为什么这个数据不是 python 中 avro 模式的示例?

Why is this datum not an example of the avro schema in python?

我在 Python 使用 kafka-python 解码来自 Kafka 的 Avro 消息时遇到了一些问题。简而言之,我专注于使用 avro 包解码消息。我已经使用官方 avro 文档中的架构和示例编写了一个测试:https://avro.apache.org/docs/current/gettingstartedpython.html.

repl.it

from avro.io import DatumWriter, DatumReader, BinaryEncoder, BinaryDecoder
import avro.schema
from io import BytesIO

schema = avro.schema.parse("""
    {
        "type": "record",
        "name": "User",
        "namespace": "example.avro",
        "fields": [
            {
                "name": "name",
                "type": "string"
            },
            {
                "name": "favorite_number",
                "type": [
                    "int",
                    "null"
                ]
            },
            {
                "name": "favorite_color",
                "type": [
                    "string",
                    "null"
                ]
            }
        ]
    }
""")

wb = BytesIO()
encoder = BinaryEncoder(wb)
writer = DatumWriter(schema)
writer.write('{"name":"Alyssa","favorite_number":256,"favorite_color":"blue"}', encoder)

rb = BytesIO(wb.getvalue())
decoder = BinaryDecoder(rb)
reader = DatumReader(schema)
msg = reader.read(decoder)

print(msg)

我收到 the datum {"name":"Alyssa","favorite_number":256,"favorite_color":"blue"} is not an example of the schema 的错误。
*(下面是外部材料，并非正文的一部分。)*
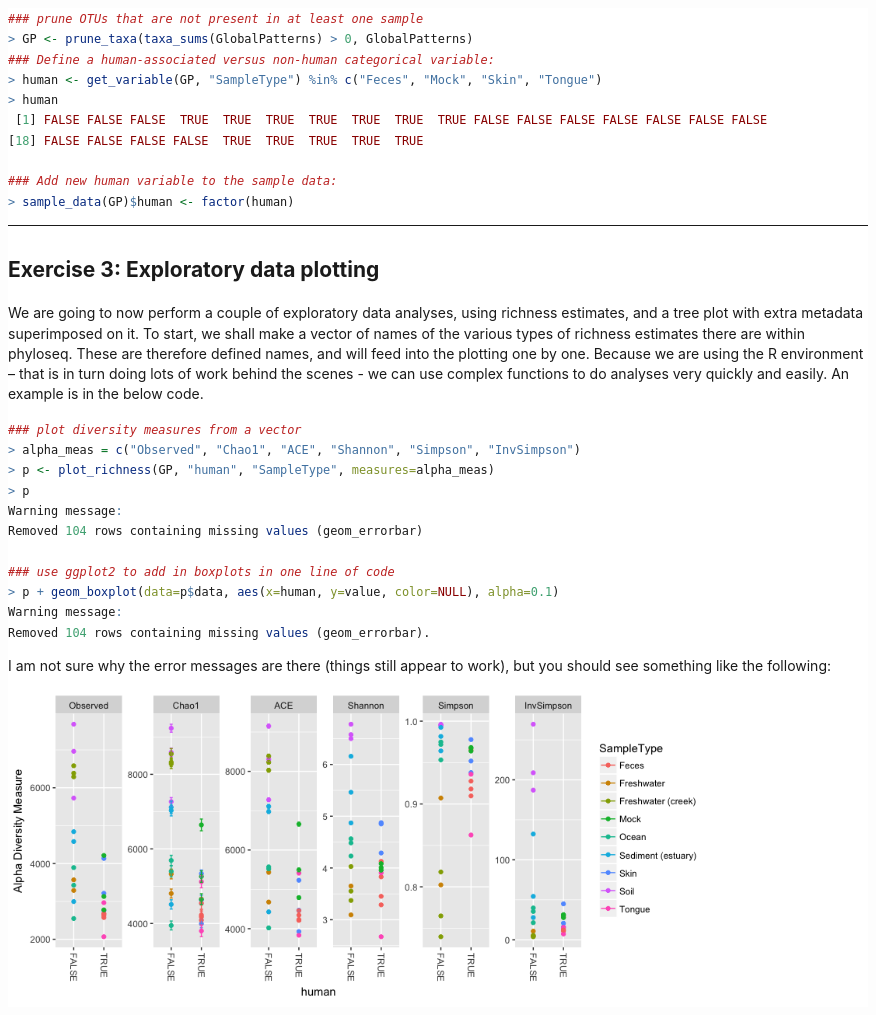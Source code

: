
 ```R
### prune OTUs that are not present in at least one sample
> GP <- prune_taxa(taxa_sums(GlobalPatterns) > 0, GlobalPatterns)
### Define a human-associated versus non-human categorical variable:
> human <- get_variable(GP, "SampleType") %in% c("Feces", "Mock", "Skin", "Tongue")
> human
 [1] FALSE FALSE FALSE  TRUE  TRUE  TRUE  TRUE  TRUE  TRUE  TRUE FALSE FALSE FALSE FALSE FALSE FALSE FALSE
[18] FALSE FALSE FALSE FALSE  TRUE  TRUE  TRUE  TRUE  TRUE

### Add new human variable to the sample data:
> sample_data(GP)$human <- factor(human)
```

---

## Exercise 3: Exploratory data plotting

We are going to now perform a couple of exploratory data analyses, using richness estimates, and a tree plot with extra metadata superimposed on it.  To start, we shall make a vector of names of the various types of richness estimates there are within phyloseq.  These are therefore defined names, and will feed into the plotting one by one.  Because we are using the R environment – that is in turn doing lots of work behind the scenes - we can use complex functions to do analyses very quickly and easily.  An example is in the below code.  

```R
### plot diversity measures from a vector
> alpha_meas = c("Observed", "Chao1", "ACE", "Shannon", "Simpson", "InvSimpson")
> p <- plot_richness(GP, "human", "SampleType", measures=alpha_meas)
> p 
Warning message:
Removed 104 rows containing missing values (geom_errorbar)

### use ggplot2 to add in boxplots in one line of code
> p + geom_boxplot(data=p$data, aes(x=human, y=value, color=NULL), alpha=0.1)
Warning message:
Removed 104 rows containing missing values (geom_errorbar).
```

I am not sure why the error messages are there (things still appear to work), but you should see something like the following:

<img src="graphics/phylo_diversity.png" width="700"/>


[^1]: (Caporaso _et al. Proc Natl Acad Sci USA._ (2011) Mar 15;108 Suppl 1(Suppl 1):4516-22)
[^2]: (Arumugam _et al. Nature_ (2011) 473, 174–180)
鉴于此架构和数据直接来自 Python 的官方 Avro 文档,我做错了什么?

Traceback (most recent call last):
  File "main.py", line 36, in <module>
    writer.write('{"name":"Alyssa","favorite_number":256,"favorite_color":"blue"}', encoder)
  File "/opt/virtualenvs/python3/lib/python3.8/site-packages/avro/io.py", line 979, in write
    raise AvroTypeException(self.writers_schema, datum)
avro.io.AvroTypeException: The datum {"name":"Alyssa","favorite_number":256,"favorite_color":"blue"} is not an example of the schema {
  "type": "record",
  "name": "User",
  "namespace": "example.avro",
  "fields": [
    {
      "type": "string",
      "name": "name"
    },
    {
      "type": [
        "int",
        "null"
      ],
      "name": "favorite_number"
    },
    {
      "type": [
        "string",
        "null"
      ],
      "name": "favorite_color"
    }
  ]
}

您目前有

writer.write('{"name":"Alyssa","favorite_number":256,"favorite_color":"blue"}', encoder)

所以您提供的数据是一个字符串。如果你把它改成这样的字典:

writer.write({"name":"Alyssa","favorite_number":256,"favorite_color":"blue"}, encoder)

然后就可以了。